*Task goal*
Would you output each record exactly as it stands?

*Data section*
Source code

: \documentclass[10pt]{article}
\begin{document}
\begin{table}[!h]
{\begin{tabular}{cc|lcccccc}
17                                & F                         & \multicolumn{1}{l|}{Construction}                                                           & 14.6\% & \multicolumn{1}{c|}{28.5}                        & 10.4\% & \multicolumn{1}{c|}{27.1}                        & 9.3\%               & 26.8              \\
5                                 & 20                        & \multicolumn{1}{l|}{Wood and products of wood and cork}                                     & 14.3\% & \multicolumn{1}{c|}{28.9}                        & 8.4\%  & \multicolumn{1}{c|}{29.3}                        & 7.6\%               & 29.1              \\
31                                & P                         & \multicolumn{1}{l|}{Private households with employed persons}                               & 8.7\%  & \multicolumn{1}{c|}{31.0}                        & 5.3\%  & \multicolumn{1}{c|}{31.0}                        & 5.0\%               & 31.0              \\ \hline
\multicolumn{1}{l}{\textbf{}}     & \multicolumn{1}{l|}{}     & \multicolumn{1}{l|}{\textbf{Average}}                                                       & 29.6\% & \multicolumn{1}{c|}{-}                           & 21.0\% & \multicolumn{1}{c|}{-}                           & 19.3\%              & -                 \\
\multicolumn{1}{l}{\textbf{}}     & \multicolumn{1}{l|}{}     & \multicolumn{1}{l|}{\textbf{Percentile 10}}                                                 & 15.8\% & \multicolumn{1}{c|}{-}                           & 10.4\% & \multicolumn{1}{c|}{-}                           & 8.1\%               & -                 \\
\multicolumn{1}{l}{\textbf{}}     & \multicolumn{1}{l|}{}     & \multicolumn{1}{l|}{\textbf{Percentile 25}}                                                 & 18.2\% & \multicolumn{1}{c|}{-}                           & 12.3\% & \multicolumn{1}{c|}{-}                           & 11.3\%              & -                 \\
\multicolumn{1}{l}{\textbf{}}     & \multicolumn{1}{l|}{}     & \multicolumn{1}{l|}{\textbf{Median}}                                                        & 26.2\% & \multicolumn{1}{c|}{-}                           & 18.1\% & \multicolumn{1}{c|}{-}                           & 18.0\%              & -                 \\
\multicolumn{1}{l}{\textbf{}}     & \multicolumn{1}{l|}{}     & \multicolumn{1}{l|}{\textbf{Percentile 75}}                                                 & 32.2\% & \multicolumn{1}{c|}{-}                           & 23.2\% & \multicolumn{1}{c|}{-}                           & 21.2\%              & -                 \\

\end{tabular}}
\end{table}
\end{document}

*Exercise response*
Source code

: \documentclass[10pt]{article}
\begin{document}
\begin{table}[!h]
{\begin{tabular}{cc|lcccccc}
17                                & F                         & \multicolumn{1}{l|}{Construction}                                                           & 14.6\% & \multicolumn{1}{c|}{28.5}                        & 10.4\% & \multicolumn{1}{c|}{27.1}                        & 9.3\%               & 26.8              \\
5                                 & 20                        & \multicolumn{1}{l|}{Wood and products of wood and cork}                                     & 14.3\% & \multicolumn{1}{c|}{28.9}                        & 8.4\%  & \multicolumn{1}{c|}{29.3}                        & 7.6\%               & 29.1              \\
31                                & P                         & \multicolumn{1}{l|}{Private households with employed persons}                               & 8.7\%  & \multicolumn{1}{c|}{31.0}                        & 5.3\%  & \multicolumn{1}{c|}{31.0}                        & 5.0\%               & 31.0              \\ \hline
\multicolumn{1}{l}{\textbf{}}     & \multicolumn{1}{l|}{}     & \multicolumn{1}{l|}{\textbf{Average}}                                                       & 29.6\% & \multicolumn{1}{c|}{-}                           & 21.0\% & \multicolumn{1}{c|}{-}                           & 19.3\%              & -                 \\
\multicolumn{1}{l}{\textbf{}}     & \multicolumn{1}{l|}{}     & \multicolumn{1}{l|}{\textbf{Percentile 10}}                                                 & 15.8\% & \multicolumn{1}{c|}{-}                           & 10.4\% & \multicolumn{1}{c|}{-}                           & 8.1\%               & -                 \\
\multicolumn{1}{l}{\textbf{}}     & \multicolumn{1}{l|}{}     & \multicolumn{1}{l|}{\textbf{Percentile 25}}                                                 & 18.2\% & \multicolumn{1}{c|}{-}                           & 12.3\% & \multicolumn{1}{c|}{-}                           & 11.3\%              & -                 \\
\multicolumn{1}{l}{\textbf{}}     & \multicolumn{1}{l|}{}     & \multicolumn{1}{l|}{\textbf{Median}}                                                        & 26.2\% & \multicolumn{1}{c|}{-}                           & 18.1\% & \multicolumn{1}{c|}{-}                           & 18.0\%              & -                 \\
\multicolumn{1}{l}{\textbf{}}     & \multicolumn{1}{l|}{}     & \multicolumn{1}{l|}{\textbf{Percentile 75}}                                                 & 32.2\% & \multicolumn{1}{c|}{-}                           & 23.2\% & \multicolumn{1}{c|}{-}                           & 21.2\%              & -                 \\

\end{tabular}}
\end{table}
\end{document}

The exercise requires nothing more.